» **YOUR ASSIGNMENT**:
For the entries that follow, say how many lines hold the string "hrule", with nothing else in the reply.

Source data
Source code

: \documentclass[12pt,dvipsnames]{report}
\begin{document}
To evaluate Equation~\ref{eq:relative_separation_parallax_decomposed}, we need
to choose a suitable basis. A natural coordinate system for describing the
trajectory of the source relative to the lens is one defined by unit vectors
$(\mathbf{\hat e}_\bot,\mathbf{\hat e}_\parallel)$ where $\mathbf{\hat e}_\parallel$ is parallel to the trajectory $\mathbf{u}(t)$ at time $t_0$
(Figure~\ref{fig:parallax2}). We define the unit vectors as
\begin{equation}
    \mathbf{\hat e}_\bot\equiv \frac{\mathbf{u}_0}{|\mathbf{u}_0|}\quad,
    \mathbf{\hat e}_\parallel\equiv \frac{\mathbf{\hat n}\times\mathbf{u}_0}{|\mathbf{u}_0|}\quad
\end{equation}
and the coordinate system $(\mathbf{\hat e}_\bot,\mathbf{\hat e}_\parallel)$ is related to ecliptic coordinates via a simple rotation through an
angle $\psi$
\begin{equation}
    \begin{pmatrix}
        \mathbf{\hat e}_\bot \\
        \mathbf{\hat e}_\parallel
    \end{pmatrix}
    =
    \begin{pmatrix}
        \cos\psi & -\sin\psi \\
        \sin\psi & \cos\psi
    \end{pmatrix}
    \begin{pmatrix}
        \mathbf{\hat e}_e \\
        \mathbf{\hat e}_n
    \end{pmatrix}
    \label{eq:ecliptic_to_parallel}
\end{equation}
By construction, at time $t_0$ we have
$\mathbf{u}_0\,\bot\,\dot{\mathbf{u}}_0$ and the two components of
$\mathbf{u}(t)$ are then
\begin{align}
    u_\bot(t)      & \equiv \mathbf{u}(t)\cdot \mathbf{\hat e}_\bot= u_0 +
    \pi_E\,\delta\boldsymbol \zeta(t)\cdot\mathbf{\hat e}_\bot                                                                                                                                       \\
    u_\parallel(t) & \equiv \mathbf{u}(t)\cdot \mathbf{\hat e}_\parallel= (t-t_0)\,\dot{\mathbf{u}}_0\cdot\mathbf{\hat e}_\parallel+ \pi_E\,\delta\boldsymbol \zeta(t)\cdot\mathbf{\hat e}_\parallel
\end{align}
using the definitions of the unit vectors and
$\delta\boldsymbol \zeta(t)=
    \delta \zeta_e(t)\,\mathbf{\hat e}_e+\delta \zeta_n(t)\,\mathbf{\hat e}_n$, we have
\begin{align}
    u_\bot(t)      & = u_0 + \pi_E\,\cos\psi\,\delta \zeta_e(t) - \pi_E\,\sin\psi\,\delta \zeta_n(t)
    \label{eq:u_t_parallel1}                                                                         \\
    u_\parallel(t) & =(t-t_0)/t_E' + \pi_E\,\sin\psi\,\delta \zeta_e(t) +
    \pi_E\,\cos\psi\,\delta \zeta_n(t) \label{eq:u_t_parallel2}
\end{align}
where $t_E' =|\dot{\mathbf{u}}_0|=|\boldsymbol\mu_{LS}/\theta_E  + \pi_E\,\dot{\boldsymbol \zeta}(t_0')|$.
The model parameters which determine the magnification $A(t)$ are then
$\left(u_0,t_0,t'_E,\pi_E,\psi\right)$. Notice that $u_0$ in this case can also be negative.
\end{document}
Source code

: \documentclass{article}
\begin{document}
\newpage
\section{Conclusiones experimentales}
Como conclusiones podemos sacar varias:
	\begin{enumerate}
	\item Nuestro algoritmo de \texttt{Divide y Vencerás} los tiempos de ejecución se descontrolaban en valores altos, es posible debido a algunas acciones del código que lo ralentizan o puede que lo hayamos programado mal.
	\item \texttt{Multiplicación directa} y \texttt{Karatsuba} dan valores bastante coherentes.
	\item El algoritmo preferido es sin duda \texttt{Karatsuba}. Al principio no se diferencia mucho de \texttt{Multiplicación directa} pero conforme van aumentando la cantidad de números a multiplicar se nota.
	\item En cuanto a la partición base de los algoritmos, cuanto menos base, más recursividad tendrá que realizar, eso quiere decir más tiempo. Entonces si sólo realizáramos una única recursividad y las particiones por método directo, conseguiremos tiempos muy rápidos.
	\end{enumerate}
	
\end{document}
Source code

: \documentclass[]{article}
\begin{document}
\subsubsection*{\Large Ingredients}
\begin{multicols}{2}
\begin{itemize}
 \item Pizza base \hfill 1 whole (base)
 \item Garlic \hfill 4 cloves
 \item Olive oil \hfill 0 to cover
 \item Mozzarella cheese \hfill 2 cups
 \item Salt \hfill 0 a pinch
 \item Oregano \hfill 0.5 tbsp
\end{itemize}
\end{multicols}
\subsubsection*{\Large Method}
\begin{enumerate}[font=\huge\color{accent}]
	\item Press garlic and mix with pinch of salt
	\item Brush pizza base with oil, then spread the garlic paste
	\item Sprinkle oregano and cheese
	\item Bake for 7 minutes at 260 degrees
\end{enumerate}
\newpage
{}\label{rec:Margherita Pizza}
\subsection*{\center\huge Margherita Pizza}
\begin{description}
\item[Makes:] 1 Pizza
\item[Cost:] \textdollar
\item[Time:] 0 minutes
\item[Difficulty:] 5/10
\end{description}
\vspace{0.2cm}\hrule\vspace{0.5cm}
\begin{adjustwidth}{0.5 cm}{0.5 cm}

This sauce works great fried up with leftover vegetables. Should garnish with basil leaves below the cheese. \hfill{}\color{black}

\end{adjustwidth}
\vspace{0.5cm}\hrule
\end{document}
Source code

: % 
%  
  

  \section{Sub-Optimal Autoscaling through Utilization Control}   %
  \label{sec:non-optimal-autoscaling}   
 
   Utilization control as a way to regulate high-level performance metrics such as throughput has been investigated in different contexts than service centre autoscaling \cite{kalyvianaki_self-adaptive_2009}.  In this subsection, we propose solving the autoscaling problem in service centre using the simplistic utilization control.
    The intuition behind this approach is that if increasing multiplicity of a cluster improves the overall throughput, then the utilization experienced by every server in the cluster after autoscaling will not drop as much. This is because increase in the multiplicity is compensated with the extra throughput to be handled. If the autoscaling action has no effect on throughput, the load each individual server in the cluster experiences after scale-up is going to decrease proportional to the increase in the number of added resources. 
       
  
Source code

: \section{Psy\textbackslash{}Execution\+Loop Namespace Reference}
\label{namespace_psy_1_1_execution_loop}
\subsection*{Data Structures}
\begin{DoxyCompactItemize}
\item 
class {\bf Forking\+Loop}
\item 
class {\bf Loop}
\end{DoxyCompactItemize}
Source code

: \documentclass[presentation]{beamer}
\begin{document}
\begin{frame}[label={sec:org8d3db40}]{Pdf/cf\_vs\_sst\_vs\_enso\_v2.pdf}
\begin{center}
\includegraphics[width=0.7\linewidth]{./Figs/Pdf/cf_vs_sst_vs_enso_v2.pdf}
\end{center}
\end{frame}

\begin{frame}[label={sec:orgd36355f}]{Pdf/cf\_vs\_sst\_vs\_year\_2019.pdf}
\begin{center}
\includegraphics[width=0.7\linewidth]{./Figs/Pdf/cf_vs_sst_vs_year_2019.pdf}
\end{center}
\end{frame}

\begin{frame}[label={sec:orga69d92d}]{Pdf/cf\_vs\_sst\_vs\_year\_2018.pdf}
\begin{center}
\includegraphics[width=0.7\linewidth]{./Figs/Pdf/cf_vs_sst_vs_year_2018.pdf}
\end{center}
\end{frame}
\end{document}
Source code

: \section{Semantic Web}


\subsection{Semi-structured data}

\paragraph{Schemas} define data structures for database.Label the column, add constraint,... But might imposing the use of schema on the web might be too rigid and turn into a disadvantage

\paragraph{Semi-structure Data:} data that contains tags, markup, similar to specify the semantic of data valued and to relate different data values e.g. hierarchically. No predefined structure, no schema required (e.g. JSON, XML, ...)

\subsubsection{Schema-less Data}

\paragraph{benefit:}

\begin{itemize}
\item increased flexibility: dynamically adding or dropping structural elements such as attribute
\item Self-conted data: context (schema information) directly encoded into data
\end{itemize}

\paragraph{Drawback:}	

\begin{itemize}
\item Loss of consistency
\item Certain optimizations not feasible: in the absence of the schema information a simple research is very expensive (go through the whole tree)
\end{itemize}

» **RESPONSE TO THE TASK**:
2